The media doesn’t tell you what to think, but it tells you what to think about.

How can polyglots end people's isolation in their echo chambers?
How can polyglots end people’s isolation in their echo chambers?

We all live in a personal echo-chamber nowadays, where the same assumptions and world views repeat over and over. One’s echo-chamber, however, remains independent of the chambers of others. So their assumptions never reach my ears, and theirs never reach mine. Some of us want to build walls to keep out the Other, and some of us don’t want to venture outside of our walls to listen attentively to the Other.

After we live in this chamber a while, and here our friends echo it, we think that it is the only discourse going on, that our assumptions are naturally shared by all observant, intelligent people like us.

Until we discover how the Other actually thinks.

Polyglots can change the discourse and remind us of the true complexity out there. They’re already listening. They can save our country!
Calling all polyglots!

What do you know? Languages help you understand terrorism

I’ve recently been on vacation in Spain. I went to enjoy myself and learn more about the Basque language and culture. Because of the attacks of July 14, in Nice, France, I learned about my own society in the US.

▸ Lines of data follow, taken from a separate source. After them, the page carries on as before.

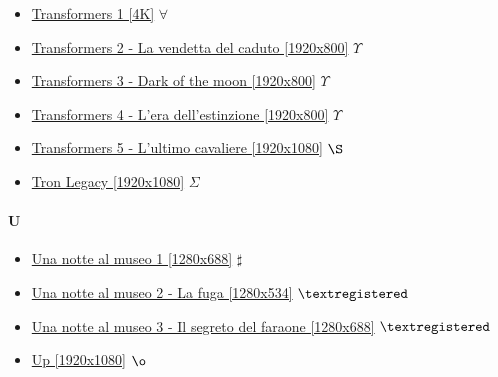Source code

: \begin{itemize}
			\item \href{https://mega.nz/#!muhVgLrC!DTbvF5cKJYZHlkbE7sEqrBZTWQ2bi5t1qt8_iRBYQdw} {Transformers 1  [4K]}  $\forall$ \\
			\item \href{https://mega.nz/#!UyYTjRRR!8dB2CJSfcyz-zEEgj9nIjWPUyKr_EVO260Ejcpy5NkM} {Transformers 2 - La vendetta del caduto [1920x800]}  $\Upsilon$ \\
			\item \href{https://mega.nz/#!cqohUIzS!KUdDeornKtzSdmF0TLY52nAJYoTB9l7eGhxamUN7Oio} {Transformers 3 - Dark of the moon [1920x800]}  $\Upsilon$ \\
			\item \href{https://mega.nz/#!pvAQiJaA!8OIOTkwXPf4yvf-vHLO43IULj42Ct_64aO_3qt8xz0g} {Transformers 4 - L'era dell'estinzione [1920x800]}  $\Upsilon$ \\
			\item \href{https://mega.nz/#!DDgCTIQI!WP9WgjdLnItgm1ArQFXRqJZX1LEkhJ4iTuAwUGCWLJ4} {Transformers 5 - L'ultimo cavaliere [1920x1080]}  $\S$ \\
			\item \href{https://mega.nz/#!AmxxSToC!vgyH_0ZEsADMFq17SYaQnISTwtvumfN3S-9PcKtQUx8} {Tron Legacy [1920x1080]}  $\Sigma$ \\
		
		\end{itemize}
	
	\paragraph{U} \hypertarget{FIU}{}
		\begin{itemize}
			
			\item \href{https://mega.nz/#!82BHhQTY!t3y8dTEVe1ek4FpeUgwiBE3Zs8WNupqGBJs9sYsS1ds} {Una notte al museo 1 [1280x688]}  $\sharp$ \\ 
			\item \href{https://mega.nz/#!TjRmgboa!hOYTx3UxNYqXHyROujLGnYLNQTcGkbASBhtfytZhpm0} {Una notte al museo 2 - La fuga [1280x534]}  $\textregistered$ \\ 
			\item \href{https://mega.nz/#!WywSxRSS!VUpn7-4jl81X3Sqfh-gwA8sGE52799rTACKm95NrAeE} {Una notte al museo 3 - Il segreto del faraone [1280x688]}  $\textregistered$ \\ 
			\item \href{https://mega.nz/#!QlxlECbD!iaaNlHWvAxfbeX1xtYfC9Ej7DtXxfu3DA9gn8wLmTBA} {Up [1920x1080]}  $\o$ \\ 
				
	\end{itemize}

On a Spanish train, I was handed a Spanish newspaper, El Pais, which is well-known and mainstream there. On page 2 I read an editorial that ended,

With every terrorist act we re-make the war, militarize our democracies, prolong fear, and lose our identity little by little.[1]

Right below that, I read another with the conclusion,

For the moment, by anti-anxiety means, the French are resisting. But war isn’t going to stop. And every day, more war, fear, and the danger of desperation grows. There the ultra-right Front National party lurks, to regain the votes of those who want quick solutions.[2]

I never read anything so tough in the US mainstream press. The call for calm and anti-violence astounded me. It reminded me that learning another language is a political act, because it disrupts the point of view that my country, society, and community repeat to themselves and to me.
My education

Language learning as a political act (A nod to Rick Steves)

How do others help us see ourselves better?
How do others help us see ourselves better?

Many people around us are invisible. Immigrants and refugees, especially those from developing countries, fill our cities in the US and Europe. They tend to perform simple, undesirable jobs, that do not require sophisticated English language abilities. Many airports in the US are full of East African employees. Spanish often wafts from American suburban construction crews. They live and work unseen by the eyes of native-born Americans.

Hearing languages, seeking out languages, gives us new lenses to see the “invisible” people around us. And from those people, we can learn a lot about ourselves.

Acknowledging everyone around us on their own terms goes against the norm. It is a political act. Many people know Rick Steves, the PBS travel guru, but beyond leading tours to exotic locales, he coined the phrase that travel is a political act. Acknowledging those whom others do not see, and learning from them is our political act as polyglots.